DATA SUPPLIED Start Marker

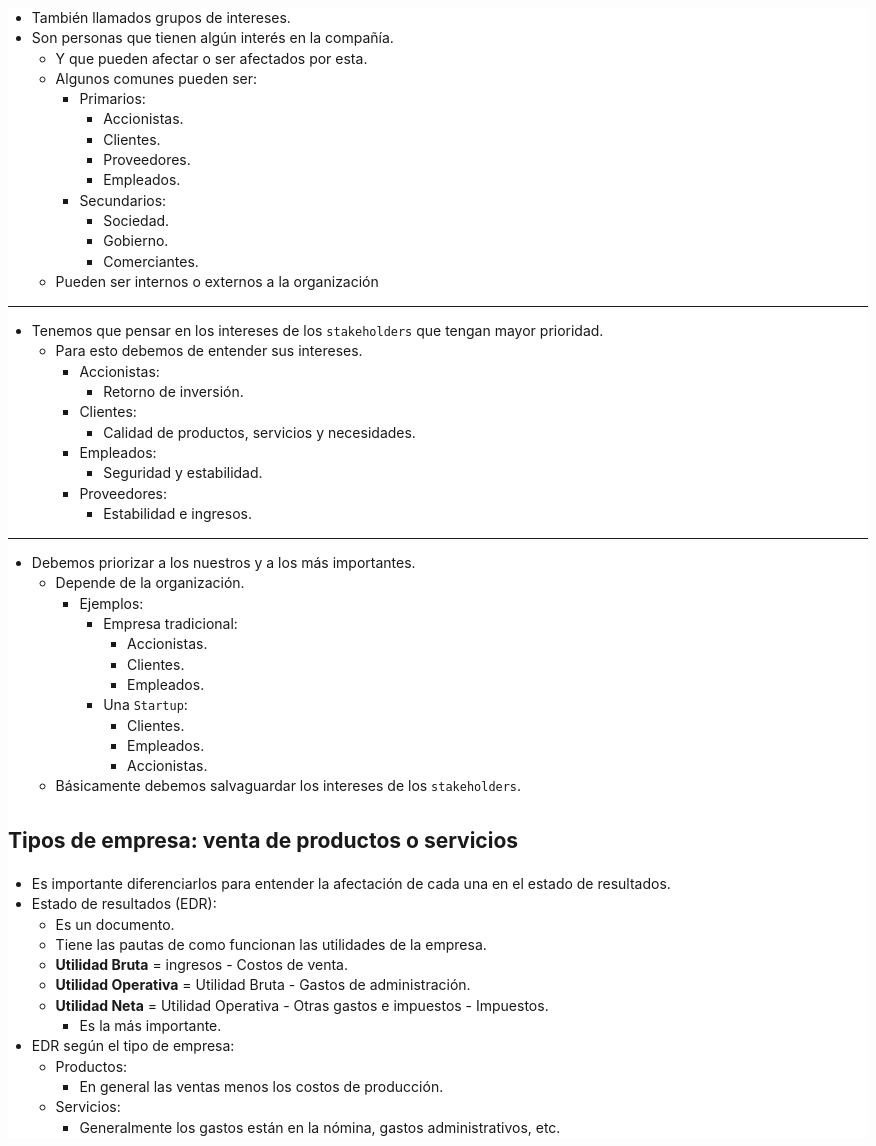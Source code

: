 - También llamados grupos de intereses.
- Son personas que tienen algún interés en la compañía.
  - Y que pueden afectar o ser afectados por esta.
  - Algunos comunes pueden ser:
    - Primarios:
      - Accionistas.
      - Clientes.
      - Proveedores.
      - Empleados.
    - Secundarios:
      - Sociedad.
      - Gobierno.
      - Comerciantes.
  - Pueden ser internos o externos a la organización

------------------------------------------------------------------------

- Tenemos que pensar en los intereses de los `stakeholders` que tengan
  mayor prioridad.
  - Para esto debemos de entender sus intereses.
    - Accionistas:
      - Retorno de inversión.
    - Clientes:
      - Calidad de productos, servicios y necesidades.
    - Empleados:
      - Seguridad y estabilidad.
    - Proveedores:
      - Estabilidad e ingresos.

------------------------------------------------------------------------

- Debemos priorizar a los nuestros y a los más importantes.
  - Depende de la organización.
    - Ejemplos:
      - Empresa tradicional:
        - Accionistas.
        - Clientes.
        - Empleados.
      - Una `Startup`:
        - Clientes.
        - Empleados.
        - Accionistas.
  - Básicamente debemos salvaguardar los intereses de los
    `stakeholders`.

## Tipos de empresa: venta de productos o servicios

- Es importante diferenciarlos para entender la afectación de cada una
  en el estado de resultados.
- Estado de resultados (EDR):
  - Es un documento.
  - Tiene las pautas de como funcionan las utilidades de la empresa.
  - **Utilidad Bruta** = ingresos - Costos de venta.
  - **Utilidad Operativa** = Utilidad Bruta - Gastos de administración.
  - **Utilidad Neta** = Utilidad Operativa - Otras gastos e impuestos -
    Impuestos.
    - Es la más importante.
- EDR según el tipo de empresa:
  - Productos:
    - En general las ventas menos los costos de producción.
  - Servicios:
    - Generalmente los gastos están en la nómina, gastos
      administrativos, etc.
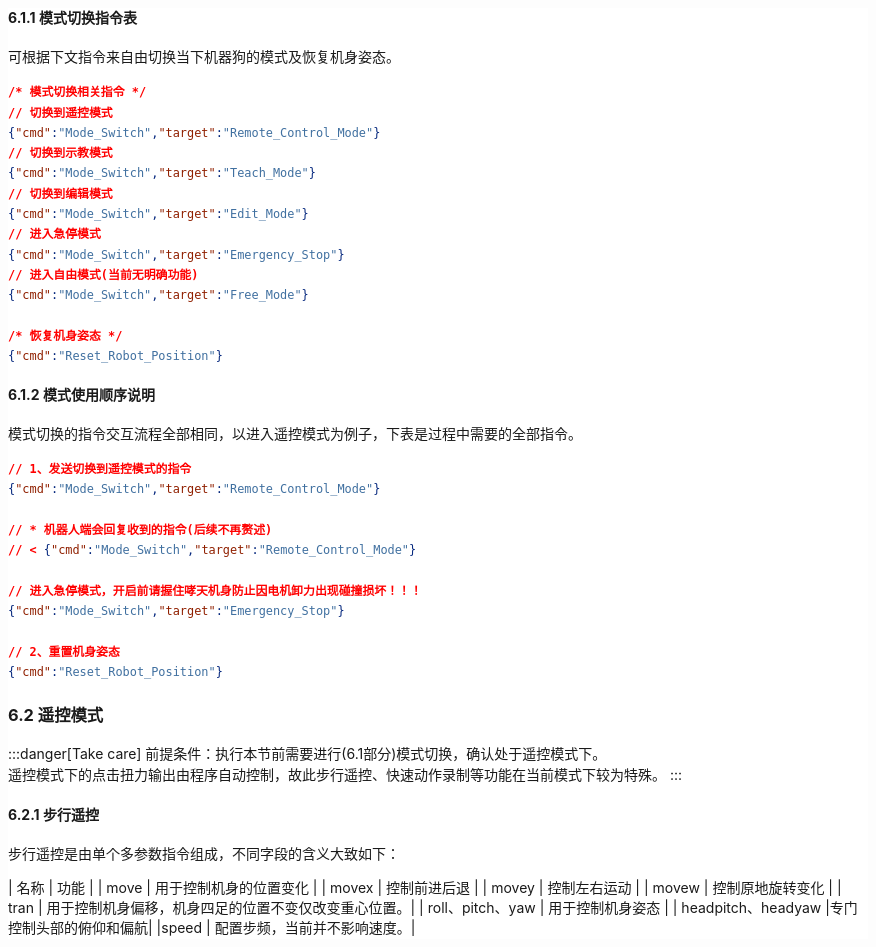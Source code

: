 #### 6.1.1 模式切换指令表

可根据下文指令来自由切换当下机器狗的模式及恢复机身姿态。

```json
/* 模式切换相关指令 */
// 切换到遥控模式
{"cmd":"Mode_Switch","target":"Remote_Control_Mode"}
// 切换到示教模式
{"cmd":"Mode_Switch","target":"Teach_Mode"}
// 切换到编辑模式
{"cmd":"Mode_Switch","target":"Edit_Mode"}
// 进入急停模式
{"cmd":"Mode_Switch","target":"Emergency_Stop"}
// 进入自由模式(当前无明确功能)
{"cmd":"Mode_Switch","target":"Free_Mode"}

/* 恢复机身姿态 */
{"cmd":"Reset_Robot_Position"} 
```

#### 6.1.2 模式使用顺序说明

模式切换的指令交互流程全部相同，以进入遥控模式为例子，下表是过程中需要的全部指令。

```json
// 1、发送切换到遥控模式的指令
{"cmd":"Mode_Switch","target":"Remote_Control_Mode"}

// * 机器人端会回复收到的指令(后续不再赘述)
// < {"cmd":"Mode_Switch","target":"Remote_Control_Mode"}

// 进入急停模式，开启前请握住哮天机身防止因电机卸力出现碰撞损坏！！！
{"cmd":"Mode_Switch","target":"Emergency_Stop"}

// 2、重置机身姿态
{"cmd":"Reset_Robot_Position"}
```

### 6.2 遥控模式

:::danger[Take care]
前提条件：执行本节前需要进行(6.1部分)模式切换，确认处于遥控模式下。  
遥控模式下的点击扭力输出由程序自动控制，故此步行遥控、快速动作录制等功能在当前模式下较为特殊。
:::

#### 6.2.1 步行遥控

步行遥控是由单个多参数指令组成，不同字段的含义大致如下：

| 名称 | 功能 |
| move | 用于控制机身的位置变化 |
| movex | 控制前进后退 |
| movey | 控制左右运动 |
| movew | 控制原地旋转变化 |
| tran | 用于控制机身偏移，机身四足的位置不变仅改变重心位置。|
| roll、pitch、yaw | 用于控制机身姿态 |
| headpitch、headyaw |专门控制头部的俯仰和偏航| 
|speed | 配置步频，当前并不影响速度。|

DATA SUPPLIED End Marker

▸ **ASSIGNMENT**:
Each line above must be set down exactly, though no picture should be carried over.

▸ **OUTPUT OF THE TASK**:
Source code

: - También llamados grupos de intereses.
- Son personas que tienen algún interés en la compañía.
  - Y que pueden afectar o ser afectados por esta.
  - Algunos comunes pueden ser:
    - Primarios:
      - Accionistas.
      - Clientes.
      - Proveedores.
      - Empleados.
    - Secundarios:
      - Sociedad.
      - Gobierno.
      - Comerciantes.
  - Pueden ser internos o externos a la organización

------------------------------------------------------------------------

- Tenemos que pensar en los intereses de los `stakeholders` que tengan
  mayor prioridad.
  - Para esto debemos de entender sus intereses.
    - Accionistas:
      - Retorno de inversión.
    - Clientes:
      - Calidad de productos, servicios y necesidades.
    - Empleados:
      - Seguridad y estabilidad.
    - Proveedores:
      - Estabilidad e ingresos.

------------------------------------------------------------------------

- Debemos priorizar a los nuestros y a los más importantes.
  - Depende de la organización.
    - Ejemplos:
      - Empresa tradicional:
        - Accionistas.
        - Clientes.
        - Empleados.
      - Una `Startup`:
        - Clientes.
        - Empleados.
        - Accionistas.
  - Básicamente debemos salvaguardar los intereses de los
    `stakeholders`.

## Tipos de empresa: venta de productos o servicios

- Es importante diferenciarlos para entender la afectación de cada una
  en el estado de resultados.
- Estado de resultados (EDR):
  - Es un documento.
  - Tiene las pautas de como funcionan las utilidades de la empresa.
  - **Utilidad Bruta** = ingresos - Costos de venta.
  - **Utilidad Operativa** = Utilidad Bruta - Gastos de administración.
  - **Utilidad Neta** = Utilidad Operativa - Otras gastos e impuestos -
    Impuestos.
    - Es la más importante.
- EDR según el tipo de empresa:
  - Productos:
    - En general las ventas menos los costos de producción.
  - Servicios:
    - Generalmente los gastos están en la nómina, gastos
      administrativos, etc.
Source code

: #### 6.1.1 模式切换指令表

可根据下文指令来自由切换当下机器狗的模式及恢复机身姿态。

```json
/* 模式切换相关指令 */
// 切换到遥控模式
{"cmd":"Mode_Switch","target":"Remote_Control_Mode"}
// 切换到示教模式
{"cmd":"Mode_Switch","target":"Teach_Mode"}
// 切换到编辑模式
{"cmd":"Mode_Switch","target":"Edit_Mode"}
// 进入急停模式
{"cmd":"Mode_Switch","target":"Emergency_Stop"}
// 进入自由模式(当前无明确功能)
{"cmd":"Mode_Switch","target":"Free_Mode"}

/* 恢复机身姿态 */
{"cmd":"Reset_Robot_Position"} 
```

#### 6.1.2 模式使用顺序说明

模式切换的指令交互流程全部相同，以进入遥控模式为例子，下表是过程中需要的全部指令。

```json
// 1、发送切换到遥控模式的指令
{"cmd":"Mode_Switch","target":"Remote_Control_Mode"}

// * 机器人端会回复收到的指令(后续不再赘述)
// < {"cmd":"Mode_Switch","target":"Remote_Control_Mode"}

// 进入急停模式，开启前请握住哮天机身防止因电机卸力出现碰撞损坏！！！
{"cmd":"Mode_Switch","target":"Emergency_Stop"}

// 2、重置机身姿态
{"cmd":"Reset_Robot_Position"}
```

### 6.2 遥控模式

:::danger[Take care]
前提条件：执行本节前需要进行(6.1部分)模式切换，确认处于遥控模式下。  
遥控模式下的点击扭力输出由程序自动控制，故此步行遥控、快速动作录制等功能在当前模式下较为特殊。
:::

#### 6.2.1 步行遥控

步行遥控是由单个多参数指令组成，不同字段的含义大致如下：

| 名称 | 功能 |
| move | 用于控制机身的位置变化 |
| movex | 控制前进后退 |
| movey | 控制左右运动 |
| movew | 控制原地旋转变化 |
| tran | 用于控制机身偏移，机身四足的位置不变仅改变重心位置。|
| roll、pitch、yaw | 用于控制机身姿态 |
| headpitch、headyaw |专门控制头部的俯仰和偏航| 
|speed | 配置步频，当前并不影响速度。|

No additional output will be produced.